Paul GRAHAM

Né en Grande-Bretagne en 1956 - Vit aux Etats-Unis

Membre d’un mouvement regroupant un certain nombre de photographes anglais comme Martin Parr, Paul Seawright ou Anna Fox, Paul Graham fait le choix dans les années 1980 d’une photographie axée sur la critique sociale de la politique de réformes mise en œuvre par Margaret Thatcher. L’approche est documentaire, fondée sur le désastre social britannique, et sera fondatrice d’une pratique qui, toujours habitée par une puissante dimension humaine, va s’emparer d’autres techniques pour donner au témoignage une force supplémentaire. C’est en 2003 et 2004, qu’il réalise un cycle d’expositions réunies sous le titre American Night, dans lesquelles sont présentées trois remarquables séries de photographies qui fonctionnent sur un mode d’oppositions et de complémentarités. Revers annoncé d’un hypothétique et chimérique « rêve Américain », cette « Nuit Américaine », dont le nom est emprunté au langage cinématographique, traite de la perception des Noirs dans le paysage américain contemporain.
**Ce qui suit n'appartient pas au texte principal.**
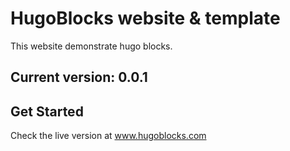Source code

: # HugoBlocks website & template

This website demonstrate hugo blocks.

## Current version: 0.0.1

## Get Started

Check the live version at www.hugoblocks.com

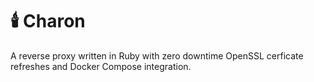 # 🕯️ Charon

A reverse proxy written in Ruby with zero downtime OpenSSL cerficate refreshes and Docker
Compose integration.
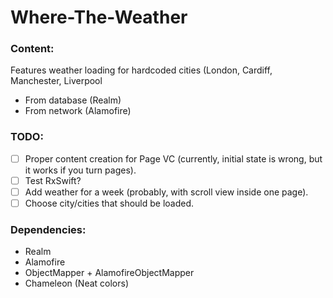 # Where-The-Weather

### Content:
Features weather loading for hardcoded cities (London, Cardiff, Manchester, Liverpool
- From database (Realm)
- From network (Alamofire)

### TODO:
- [ ] Proper content creation for Page VC (currently, initial state is wrong, but it works if you turn pages).
- [ ] Test RxSwift?
- [ ] Add weather for a week (probably, with scroll view inside one page).
- [ ] Choose city/cities that should be loaded.

### Dependencies:
- Realm
- Alamofire
- ObjectMapper + AlamofireObjectMapper
- Chameleon (Neat colors)
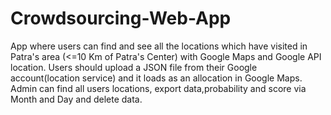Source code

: # Crowdsourcing-Web-App

App where users can find and see all the locations which have visited in Patra's area (<=10 Km of Patra's Center) with Google Maps and Google API location. 
Users should upload a JSON file from their Google account(location service) and it loads as an allocation in Google Maps. Admin can find all users locations,
export data,probability and score via Month and Day and delete data.

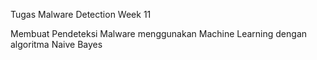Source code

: Tugas Malware Detection Week 11

Membuat Pendeteksi Malware menggunakan Machine Learning dengan algoritma Naive Bayes
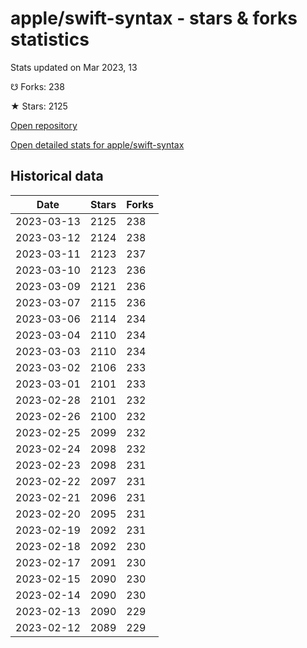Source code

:# apple/swift-syntax - stars & forks statistics

Stats updated on Mar 2023, 13

☋ Forks: 238

★ Stars: 2125

[Open repository](https://github.com/apple/swift-syntax)

[Open detailed stats for apple/swift-syntax](https://reviewgithub.com/rep/apple/swift-syntax)

## Historical data
| Date | Stars | Forks |
|------|-------|-------|
| 2023-03-13 | 2125 | 238 | 
| 2023-03-12 | 2124 | 238 | 
| 2023-03-11 | 2123 | 237 | 
| 2023-03-10 | 2123 | 236 | 
| 2023-03-09 | 2121 | 236 | 
| 2023-03-07 | 2115 | 236 | 
| 2023-03-06 | 2114 | 234 | 
| 2023-03-04 | 2110 | 234 | 
| 2023-03-03 | 2110 | 234 | 
| 2023-03-02 | 2106 | 233 | 
| 2023-03-01 | 2101 | 233 | 
| 2023-02-28 | 2101 | 232 | 
| 2023-02-26 | 2100 | 232 | 
| 2023-02-25 | 2099 | 232 | 
| 2023-02-24 | 2098 | 232 | 
| 2023-02-23 | 2098 | 231 | 
| 2023-02-22 | 2097 | 231 | 
| 2023-02-21 | 2096 | 231 | 
| 2023-02-20 | 2095 | 231 | 
| 2023-02-19 | 2092 | 231 | 
| 2023-02-18 | 2092 | 230 | 
| 2023-02-17 | 2091 | 230 | 
| 2023-02-15 | 2090 | 230 | 
| 2023-02-14 | 2090 | 230 | 
| 2023-02-13 | 2090 | 229 | 
| 2023-02-12 | 2089 | 229 | 


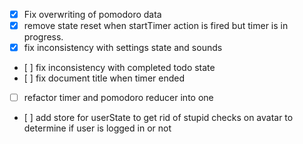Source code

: - [x] Fix overwriting of pomodoro data
- [x] remove state reset when startTimer action is fired but timer is in progress.
- [x] fix inconsistency with settings state and sounds
- [ ] fix inconsistency with completed todo state
- [ ] fix document title when timer ended
- [ ] refactor timer and pomodoro reducer into one
- [ ] add store for userState to get rid of stupid checks on avatar to determine if user is logged in or not

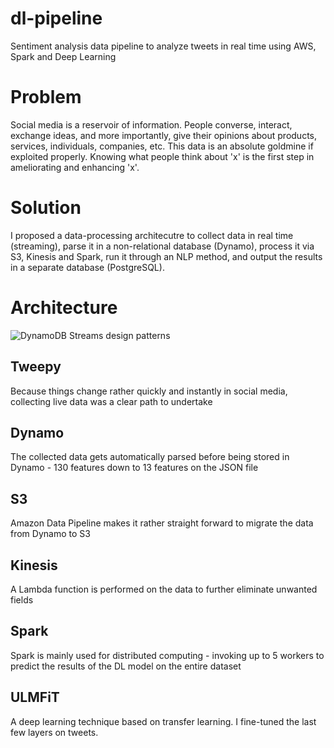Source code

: # dl-pipeline
Sentiment analysis data pipeline to analyze tweets in real time using AWS, Spark and Deep Learning

# Problem
Social media is a reservoir of information. People converse, interact, exchange ideas, and more importantly, give their opinions about products, services, individuals, companies, etc. This data is an absolute goldmine if exploited properly. Knowing what people think about 'x' is the first step in ameliorating and enhancing 'x'. 

# Solution 
I proposed a data-processing architecutre to collect data in real time (streaming), parse it in a non-relational database (Dynamo), process it via S3, Kinesis and Spark, run it through an NLP method, and output the results in a separate database (PostgreSQL). 

# Architecture 

![DynamoDB Streams design patterns](https://ibb.co/pLdQTcN)







## Tweepy 
Because things change rather quickly and instantly in social media, collecting live data was a clear path to undertake
## Dynamo
The collected data gets automatically parsed before being stored in Dynamo - 130 features down to 13 features on the JSON file 
## S3
Amazon Data Pipeline makes it rather straight forward to migrate the data from Dynamo to S3
## Kinesis 
A Lambda function is performed on the data to further eliminate unwanted fields 
## Spark
Spark is mainly used for distributed computing - invoking up to 5 workers to predict the results of the DL model on the entire dataset 
## ULMFiT
A deep learning technique based on transfer learning. I fine-tuned the last few layers on tweets. 


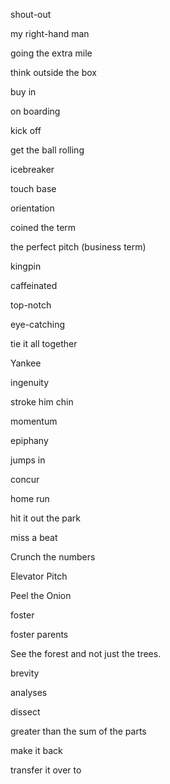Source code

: shout-out

my right-hand man

going the extra mile

think outside the box

buy in

on boarding

kick off

get the ball rolling

icebreaker

touch base

orientation

coined the term

the perfect pitch (business term)

kingpin

caffeinated

top-notch

eye-catching

tie it all together

Yankee

ingenuity

stroke him chin

momentum

epiphany

jumps in

concur

home run

hit it out the park

miss a beat

Crunch the numbers

Elevator Pitch

Peel the Onion

foster

foster parents

See the forest and not just the trees.

brevity

analyses

dissect

greater than the sum of the parts

make it back

transfer it over to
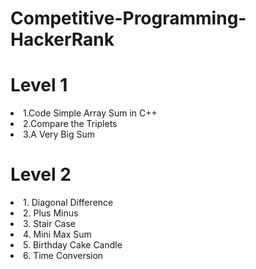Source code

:# Competitive-Programming-HackerRank
# Level 1
<li> 1.Code Simple Array Sum in C++ </li>
<li> 2.Compare the Triplets</li>
<li> 3.A Very Big Sum</li>

# Level 2
<li> 1. Diagonal Difference </li>
<li> 2. Plus Minus </li>
<li> 3. Stair Case </li>
<li> 4. Mini Max Sum </li>
<li> 5. Birthday Cake Candle </li>
<li> 6. Time Conversion </li>
  
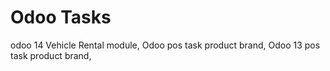 # Odoo Tasks
odoo 14 Vehicle Rental module, 
Odoo pos task product brand,
Odoo 13 pos task product brand,
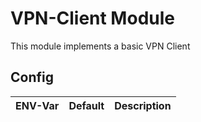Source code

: # VPN-Client Module

This module implements a basic VPN Client

## Config

|ENV-Var|Default|Description|
|--------------|--------------|-----------|
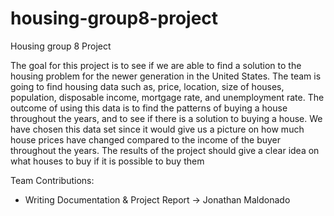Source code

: # housing-group8-project
Housing group 8 Project

The goal for this project is to see if we are able to find a solution to the housing problem for
the newer generation in the United States. The team is going to find housing data such as,
price, location, size of houses, population, disposable income, mortgage rate, and
unemployment rate. The outcome of using this data is to find the patterns of buying a
house throughout the years, and to see if there is a solution to buying a house. We have
chosen this data set since it would give us a picture on how much house prices have
changed compared to the income of the buyer throughout the years. The results of the
project should give a clear idea on what houses to buy if it is possible to buy them

Team Contributions:
  - Writing Documentation & Project Report -> Jonathan Maldonado
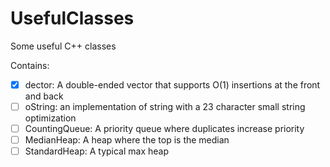 # UsefulClasses
Some useful C++ classes

Contains:
- [X] dector: A double-ended vector that supports O(1) insertions at the front and back
- [ ] oString: an implementation of string with a 23 character small string optimization
- [ ] CountingQueue: A priority queue where duplicates increase priority
- [ ] MedianHeap: A heap where the top is the median
- [ ] StandardHeap: A typical max heap
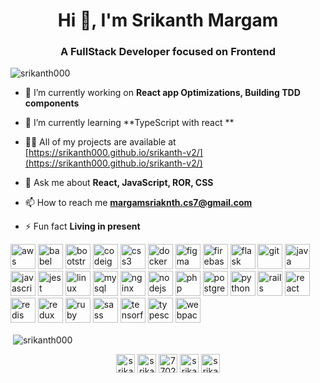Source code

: <h1 align="center">Hi 👋, I'm Srikanth Margam</h1>
<h3 align="center">A FullStack Developer focused on Frontend</h3>

<p align="left"> <img src="https://komarev.com/ghpvc/?username=srikanth000" alt="srikanth000" /> </p>

- 🔭 I’m currently working on **React app Optimizations, Building TDD components**

- 🌱 I’m currently learning **TypeScript with react **

- 👨‍💻 All of my projects are available at [https://srikanth000.github.io/srikanth-v2/](https://srikanth000.github.io/srikanth-v2/)

- 💬 Ask me about **React, JavaScript, ROR, CSS**

- 📫 How to reach me **margamsriaknth.cs7@gmail.com**

- ⚡ Fun fact **Living in present**

<p align="left"><img src="https://devicons.github.io/devicon/devicon.git/icons/amazonwebservices/amazonwebservices-original-wordmark.svg" alt="aws" width="40" height="40"/> <img src="https://www.vectorlogo.zone/logos/babeljs/babeljs-icon.svg" alt="babel" width="40" height="40"/> <img src="https://devicons.github.io/devicon/devicon.git/icons/bootstrap/bootstrap-plain.svg" alt="bootstrap" width="40" height="40"/> <img src="https://cdn.worldvectorlogo.com/logos/codeigniter.svg" alt="codeigniter" width="40" height="40"/> <img src="https://devicons.github.io/devicon/devicon.git/icons/css3/css3-original-wordmark.svg" alt="css3" width="40" height="40"/> <img src="https://devicons.github.io/devicon/devicon.git/icons/docker/docker-original-wordmark.svg" alt="docker" width="40" height="40"/> <img src="https://www.vectorlogo.zone/logos/figma/figma-icon.svg" alt="figma" width="40" height="40"/> <img src="https://www.vectorlogo.zone/logos/firebase/firebase-icon.svg" alt="firebase" width="40" height="40"/> <img src="https://www.vectorlogo.zone/logos/pocoo_flask/pocoo_flask-icon.svg" alt="flask" width="40" height="40"/> <img src="https://www.vectorlogo.zone/logos/git-scm/git-scm-icon.svg" alt="git" width="40" height="40"/> <img src="https://devicons.github.io/devicon/devicon.git/icons/java/java-original-wordmark.svg" alt="java" width="40" height="40"/> <img src="https://devicons.github.io/devicon/devicon.git/icons/javascript/javascript-original.svg" alt="javascript" width="40" height="40"/> <img src="https://i.ibb.co/Yj6p14L/jest.png" alt="jest" width="40" height="40"/> <img src="https://devicons.github.io/devicon/devicon.git/icons/linux/linux-original.svg" alt="linux" width="40" height="40"/> <img src="https://devicons.github.io/devicon/devicon.git/icons/mysql/mysql-original-wordmark.svg" alt="mysql" width="40" height="40"/> <img src="https://devicons.github.io/devicon/devicon.git/icons/nginx/nginx-original.svg" alt="nginx" width="40" height="40"/> <img src="https://devicons.github.io/devicon/devicon.git/icons/nodejs/nodejs-original-wordmark.svg" alt="nodejs" width="40" height="40"/> <img src="https://devicons.github.io/devicon/devicon.git/icons/php/php-original.svg" alt="php" width="40" height="40"/> <img src="https://devicons.github.io/devicon/devicon.git/icons/postgresql/postgresql-original-wordmark.svg" alt="postgresql" width="40" height="40"/> <img src="https://devicons.github.io/devicon/devicon.git/icons/python/python-original.svg" alt="python" width="40" height="40"/> <img src="https://devicons.github.io/devicon/devicon.git/icons/rails/rails-original-wordmark.svg" alt="rails" width="40" height="40"/> <img src="https://devicons.github.io/devicon/devicon.git/icons/react/react-original-wordmark.svg" alt="react" width="40" height="40"/> <img src="https://devicons.github.io/devicon/devicon.git/icons/redis/redis-original-wordmark.svg" alt="redis" width="40" height="40"/> <img src="https://devicons.github.io/devicon/devicon.git/icons/redux/redux-original.svg" alt="redux" width="40" height="40"/> <img src="https://devicons.github.io/devicon/devicon.git/icons/ruby/ruby-original-wordmark.svg" alt="ruby" width="40" height="40"/> <img src="https://devicons.github.io/devicon/devicon.git/icons/sass/sass-original.svg" alt="sass" width="40" height="40"/> <img src="https://www.vectorlogo.zone/logos/tensorflow/tensorflow-icon.svg" alt="tensorflow" width="40" height="40"/> <img src="https://devicons.github.io/devicon/devicon.git/icons/typescript/typescript-original.svg" alt="typescript" width="40" height="40"/> <img src="https://devicons.github.io/devicon/devicon.git/icons/webpack/webpack-original.svg" alt="webpack" width="40" height="40"/></p><p>&nbsp;<img align="center" src="https://github-readme-stats.vercel.app/api?username=srikanth000&show_icons=true" alt="srikanth000" /></p>

<p align="center">
<a href="https://twitter.com/srikanth000" target="blank"><img align="center" src="https://cdn.jsdelivr.net/npm/simple-icons@3.0.1/icons/twitter.svg" alt="srikanth000" height="30" width="30" /></a>
<a href="https://linkedin.com/in/srikanthmargam-cs7" target="blank"><img align="center" src="https://cdn.jsdelivr.net/npm/simple-icons@3.0.1/icons/linkedin.svg" alt="srikanthmargam-cs7" height="30" width="30" /></a>
<a href="https://stackoverflow.com/users/7702448" target="blank"><img align="center" src="https://cdn.jsdelivr.net/npm/simple-icons@3.0.1/icons/stackoverflow.svg" alt="7702448" height="30" width="30" /></a>
<a href="https://fb.com/srikanth.margam.37" target="blank"><img align="center" src="https://cdn.jsdelivr.net/npm/simple-icons@3.0.1/icons/facebook.svg" alt="srikanth.margam.37" height="30" width="30" /></a>
<a href="https://instagram.com/srikanthmargam_its" target="blank"><img align="center" src="https://cdn.jsdelivr.net/npm/simple-icons@3.0.1/icons/instagram.svg" alt="srikanthmargam_its" height="30" width="30" /></a>
</p>
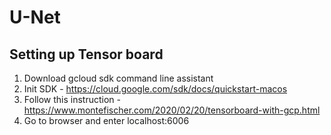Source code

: # U-Net

## Setting up Tensor board 

1. Download gcloud sdk command line assistant
2. Init SDK - https://cloud.google.com/sdk/docs/quickstart-macos
3. Follow this instruction - https://www.montefischer.com/2020/02/20/tensorboard-with-gcp.html
4. Go to browser and enter localhost:6006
Elle opère une réflexion d’ordre social puissamment inscrite dans l’Histoire des États-Unis, de l’esclavage à la discrimination positive, en passant par les différents mouvements d’émancipation, violents ou pacifiques, et par les diverses vagues d’émeutes qu’a pu connaître l’Amérique depuis la fin du 19e siècle. Par une photographie directe, parfois proche du genre documentaire, et par l’emploi de techniques empruntées à la photographie plasticienne, au cadrage ou à l’étalonnage chromatique du cinéma, Paul Graham insuffle à ses photographies une atmosphère dont se dégage un sens aigu de l’esthétique mis au service d’une pensée sur le politique.
American Night associe trois types d’images, formellement très différentes.
Une première série, à laquelle appartient American Night # 43 – New York (Young Man at Dawn), acquise en 2014, montre des Noirs, photographiés en plan serré, dans un contexte urbain. Les images, sombres et très contrastées, baignées d’une lumière épiphanique de soleil crépusculaire, délivrent le constat d’une classe sociale miséreuse et délabrée, patchwork de pauvreté, de déshérence et d’exclusion, sur un mode emprunté au cinéma.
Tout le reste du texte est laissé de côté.